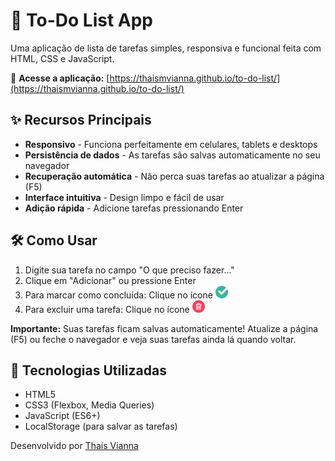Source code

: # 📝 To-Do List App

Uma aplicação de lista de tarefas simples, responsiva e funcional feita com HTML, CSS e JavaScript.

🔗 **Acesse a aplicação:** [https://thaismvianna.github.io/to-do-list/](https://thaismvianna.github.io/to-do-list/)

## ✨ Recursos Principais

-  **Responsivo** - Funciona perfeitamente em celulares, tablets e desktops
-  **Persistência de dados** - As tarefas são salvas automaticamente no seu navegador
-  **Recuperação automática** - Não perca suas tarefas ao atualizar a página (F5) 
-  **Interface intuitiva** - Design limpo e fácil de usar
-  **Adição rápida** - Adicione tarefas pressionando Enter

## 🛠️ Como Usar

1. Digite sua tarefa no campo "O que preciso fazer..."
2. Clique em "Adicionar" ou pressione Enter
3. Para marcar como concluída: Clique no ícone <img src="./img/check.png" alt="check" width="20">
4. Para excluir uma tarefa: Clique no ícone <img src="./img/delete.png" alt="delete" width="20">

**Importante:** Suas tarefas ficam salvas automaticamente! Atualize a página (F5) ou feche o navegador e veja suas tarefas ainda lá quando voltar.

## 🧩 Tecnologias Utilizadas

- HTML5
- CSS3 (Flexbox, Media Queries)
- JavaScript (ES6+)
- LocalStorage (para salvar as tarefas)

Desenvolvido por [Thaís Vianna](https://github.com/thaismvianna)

++++++++++

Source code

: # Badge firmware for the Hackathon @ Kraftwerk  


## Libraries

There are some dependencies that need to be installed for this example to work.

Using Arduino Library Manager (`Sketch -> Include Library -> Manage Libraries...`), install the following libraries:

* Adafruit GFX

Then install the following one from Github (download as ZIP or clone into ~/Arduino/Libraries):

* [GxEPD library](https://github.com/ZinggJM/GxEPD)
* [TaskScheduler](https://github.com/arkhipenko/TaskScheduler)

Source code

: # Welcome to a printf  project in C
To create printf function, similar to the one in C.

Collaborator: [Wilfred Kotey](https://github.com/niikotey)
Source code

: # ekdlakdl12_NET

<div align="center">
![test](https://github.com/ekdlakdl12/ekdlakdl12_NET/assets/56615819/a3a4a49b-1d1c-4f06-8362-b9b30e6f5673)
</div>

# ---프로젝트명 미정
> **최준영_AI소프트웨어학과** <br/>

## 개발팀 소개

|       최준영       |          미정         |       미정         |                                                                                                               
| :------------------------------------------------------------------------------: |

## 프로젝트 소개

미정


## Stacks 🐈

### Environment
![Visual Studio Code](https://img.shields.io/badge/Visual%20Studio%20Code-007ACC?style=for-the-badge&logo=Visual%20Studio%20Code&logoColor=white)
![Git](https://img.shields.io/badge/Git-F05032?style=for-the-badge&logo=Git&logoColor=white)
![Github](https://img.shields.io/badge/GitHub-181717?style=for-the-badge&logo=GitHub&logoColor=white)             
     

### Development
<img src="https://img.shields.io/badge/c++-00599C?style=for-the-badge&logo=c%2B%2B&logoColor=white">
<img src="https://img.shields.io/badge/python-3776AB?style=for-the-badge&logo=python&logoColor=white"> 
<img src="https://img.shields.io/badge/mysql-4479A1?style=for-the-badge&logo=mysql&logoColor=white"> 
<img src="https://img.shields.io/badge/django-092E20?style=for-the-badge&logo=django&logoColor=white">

++++++++++

Using the records above, copy each line that contains "thaismvianna".

◆ **RESPONSE AREA**
🔗 **Acesse a aplicação:** [https://thaismvianna.github.io/to-do-list/](https://thaismvianna.github.io/to-do-list/)
Desenvolvido por [Thaís Vianna](https://github.com/thaismvianna)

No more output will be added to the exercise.